Data for processing:

━━━━

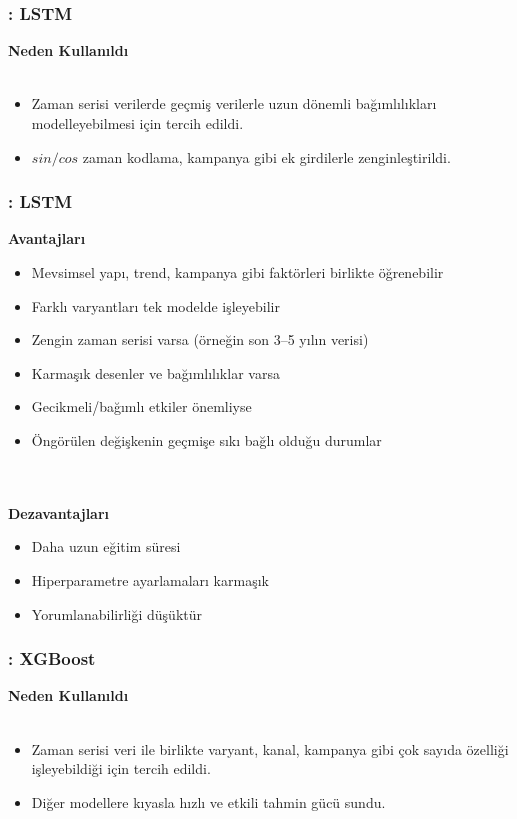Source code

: \documentclass[12pt]{beamer}
\begin{document}
	\begin{frame}
		\frametitle{\insertsection: LSTM}
		\textbf{Neden Kullanıldı} \\~\\
		\begin{itemize}
			\item Zaman serisi verilerde geçmiş verilerle uzun dönemli
			bağımlılıkları modelleyebilmesi için tercih edildi.
			\item $sin/cos$ zaman kodlama, kampanya gibi ek girdilerle
			zenginleştirildi.
		\end{itemize}
	\end{frame}
	
	\begin{frame}
		\frametitle{\insertsection: LSTM}
		\textbf{Avantajları}
		\begin{itemize}
			\item Mevsimsel yapı, trend, kampanya gibi faktörleri birlikte
			öğrenebilir
			\item Farklı varyantları tek modelde işleyebilir
			\item Zengin zaman serisi varsa (örneğin son 3–5 yılın verisi)
			\item Karmaşık desenler ve bağımlılıklar varsa
			\item Gecikmeli/bağımlı etkiler önemliyse
			\item Öngörülen değişkenin geçmişe sıkı bağlı olduğu durumlar
		\end{itemize} \\~\\
		
		\textbf{Dezavantajları}
		\begin{itemize}
			\item Daha uzun eğitim süresi
			\item Hiperparametre ayarlamaları karmaşık
			\item Yorumlanabilirliği düşüktür
		\end{itemize}
	\end{frame}
	
	\begin{frame}
		\frametitle{\insertsection: XGBoost}
		\textbf{Neden Kullanıldı} \\~\\
		\begin{itemize}
			\item Zaman serisi veri ile birlikte varyant, kanal, kampanya gibi çok sayıda özelliği işleyebildiği için tercih edildi.
			\item Diğer modellere kıyasla hızlı ve etkili tahmin gücü sundu.
		\end{itemize}
	\end{frame}
	
\end{document}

━━━━

Task details:
Given the entries above, say how many lines include the word "için", and write nothing besides the number.

Exercise solution:
2